# cbloom rants

## 9/12/2010

### 09-12-10 - Context Weighting vs Escaping

The defining characteristic of PPM (by modern understanding) is that you select a context, try to code from it, and if you can't you escape to another context. By contrast, context weighting selects multiple contexts and blends the probabilities. These are actually not as different as they seem, because escaping is the same as multiplying probabilities. In particular :
```
context 0 gives probabilities P0 (0 is the deeper context)
context 1 gives probabilities P1 (1 is the parent)
how do I combine them ?

escaping :

P = (1 - E) * P0 + E * (P1 - 0)

P1 - 0 = Probablities from 1 with chars from 0 excluded

weighting :

P = (1 - W) * P0 + W * P1

with no exclusion in P1

```
In particular, the only difference is the exclusion. Specifically, the probabilities of non-shared symbols are the same, but the probabilities of symbols that occur in both contexts are different. In particular the flaw with escaping is probably that it gives too low a weight to symbols that occur in both contexts. More generally you should probably be considering something like :
```
I = intersection of contexts 0 and 1

P = a * (P0 - I) + b * (P1 - I) + c * PI

```
that is, some weighting for the unique parts of each context and some weighting for the intersection.

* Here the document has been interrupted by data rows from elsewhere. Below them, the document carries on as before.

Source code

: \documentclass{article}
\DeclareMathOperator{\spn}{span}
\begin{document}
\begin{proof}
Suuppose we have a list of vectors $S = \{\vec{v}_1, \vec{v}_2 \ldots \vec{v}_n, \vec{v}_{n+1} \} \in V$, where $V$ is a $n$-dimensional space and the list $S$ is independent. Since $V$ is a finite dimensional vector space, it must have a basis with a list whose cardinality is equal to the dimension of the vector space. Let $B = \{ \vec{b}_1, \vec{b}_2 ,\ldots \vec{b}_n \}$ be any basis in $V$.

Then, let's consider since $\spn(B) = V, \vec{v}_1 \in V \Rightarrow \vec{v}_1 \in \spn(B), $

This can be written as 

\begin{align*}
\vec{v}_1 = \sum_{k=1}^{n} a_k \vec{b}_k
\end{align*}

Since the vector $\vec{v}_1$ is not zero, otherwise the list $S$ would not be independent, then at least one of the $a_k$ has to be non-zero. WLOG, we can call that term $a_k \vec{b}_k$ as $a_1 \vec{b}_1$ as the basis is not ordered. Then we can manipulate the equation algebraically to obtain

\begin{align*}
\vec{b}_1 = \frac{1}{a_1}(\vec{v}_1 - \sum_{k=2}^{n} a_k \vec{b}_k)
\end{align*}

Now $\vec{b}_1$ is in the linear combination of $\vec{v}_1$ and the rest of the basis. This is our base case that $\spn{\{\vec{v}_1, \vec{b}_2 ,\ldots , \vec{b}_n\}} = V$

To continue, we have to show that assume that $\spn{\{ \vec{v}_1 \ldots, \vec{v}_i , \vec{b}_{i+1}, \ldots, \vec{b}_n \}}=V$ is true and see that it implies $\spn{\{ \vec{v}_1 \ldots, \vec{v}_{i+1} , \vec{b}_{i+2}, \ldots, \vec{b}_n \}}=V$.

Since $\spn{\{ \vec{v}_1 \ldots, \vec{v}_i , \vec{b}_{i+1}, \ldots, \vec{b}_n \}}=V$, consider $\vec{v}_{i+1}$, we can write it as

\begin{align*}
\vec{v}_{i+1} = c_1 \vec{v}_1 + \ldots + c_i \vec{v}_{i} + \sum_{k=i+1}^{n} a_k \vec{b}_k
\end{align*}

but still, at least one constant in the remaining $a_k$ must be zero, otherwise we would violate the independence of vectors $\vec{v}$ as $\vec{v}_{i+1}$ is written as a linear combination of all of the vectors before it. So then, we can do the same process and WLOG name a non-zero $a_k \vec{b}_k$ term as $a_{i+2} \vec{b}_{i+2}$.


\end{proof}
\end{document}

Note that PPMii is sort of trying to compensate for this because when it creates context 0, it seeds it with counts from context 1 in the overlap.

Which obviously raises the question : rather than the context initialization of PPMii, why not just look in your parent and take some of the counts for shared symbols?

(note that there are practical issues about how your compute your weight amount or escape probability, and how exactly you mix, but those methods could be applied to either PPM or CW, so they aren't a fundamental difference).

Matt Mahoney said...

Actually the context mixing in PAQ8 is done in the logarithmic domain.

P = squash(W0 * stretch(P0) + W1 * stretch(P1))

where

stretch(P) = log(P/(1-P))

squash(P) = 1/(1 + exp(-P)) = stretch^-1(P)

This has the effect of favoring high confidence predictions near 0 or 1. So instead of combining 0.9 with 0.999 to get 0.95, you get something like 0.99 instead.

cbloom said...

Yeah I thought someone might point that out, but I didn't mention it because you can apply arbitrary warps on the probabilities in the escaping case as well. While it might be important in practice to CM doing well, it's not a fundamental difference that can't be applied back to PPM-like methods. In fact distorting probability before escaping is a classic thing to do, for example exaggerating deterministic probabilities.

What you never get in the escaping case is contribution to the probabilities of the characters in the overlapping set, which seems to me to be the biggest difference.

The other huge difference is one of convention :

In the mixing case you are effectively making a mixing weight for each context which depends on all the contexts (after you normalize the weights to sum to one). That is, the final normalized weight for c0 depends on all the other contexts.

In the escaping case, the normal operation is to compute w0 only from context 0, ignoring all other contexts. This obviously is a big difference.

Also in escaping you have to have a clear order of "I preffer this context, then this one, then this one", while in mixing you can have various contexts which are equally important.